3) Intellectual property: This is an important consideration to bear in mind, especially if the product is of commercial value. It again becomes important to hire someone that can help assess the value of the patent, look for available competitive products in the market etc. Many universities have this as a part of their administration and it might be useful to contact them before placing the information in the public domain. And again, filing a patent is a time-consuming and expensive process and therefore, should be given careful consideration.
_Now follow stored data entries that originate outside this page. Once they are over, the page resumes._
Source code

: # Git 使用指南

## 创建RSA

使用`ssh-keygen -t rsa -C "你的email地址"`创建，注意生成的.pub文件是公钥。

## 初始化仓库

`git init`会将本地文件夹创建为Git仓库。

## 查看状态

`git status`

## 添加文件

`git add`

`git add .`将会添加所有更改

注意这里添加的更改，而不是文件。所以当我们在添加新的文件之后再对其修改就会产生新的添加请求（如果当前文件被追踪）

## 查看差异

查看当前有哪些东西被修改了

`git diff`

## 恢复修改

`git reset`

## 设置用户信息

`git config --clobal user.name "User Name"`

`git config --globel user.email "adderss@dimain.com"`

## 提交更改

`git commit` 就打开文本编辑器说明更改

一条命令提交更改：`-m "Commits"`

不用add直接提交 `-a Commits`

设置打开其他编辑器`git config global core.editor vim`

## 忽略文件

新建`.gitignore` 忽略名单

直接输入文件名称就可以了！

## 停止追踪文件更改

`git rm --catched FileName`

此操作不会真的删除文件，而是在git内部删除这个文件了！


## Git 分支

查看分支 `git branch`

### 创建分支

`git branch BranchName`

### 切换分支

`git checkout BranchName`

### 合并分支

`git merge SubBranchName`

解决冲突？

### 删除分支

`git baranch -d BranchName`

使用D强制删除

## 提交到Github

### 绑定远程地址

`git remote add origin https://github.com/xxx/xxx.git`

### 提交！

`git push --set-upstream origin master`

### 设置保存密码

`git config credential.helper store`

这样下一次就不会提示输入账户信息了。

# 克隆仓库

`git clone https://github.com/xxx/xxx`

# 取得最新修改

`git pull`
4) Patience: It is of paramount importance to remember that clinicians in general (exceptions exist, of course) are an impatient lot. Probably the rush of the clinic contributes to this. They always want the product yesterday. I find this the most difficult task to balance but it is certainly something that can be worked out with a few sessions of open conversations.
While the bedside and benchside may seem like they are on parallel paths, connecting the two is not impossible and would greatly benefit society. A lot of patience combined with careful planning will certainly make the whole journey less stressful and more enjoyable.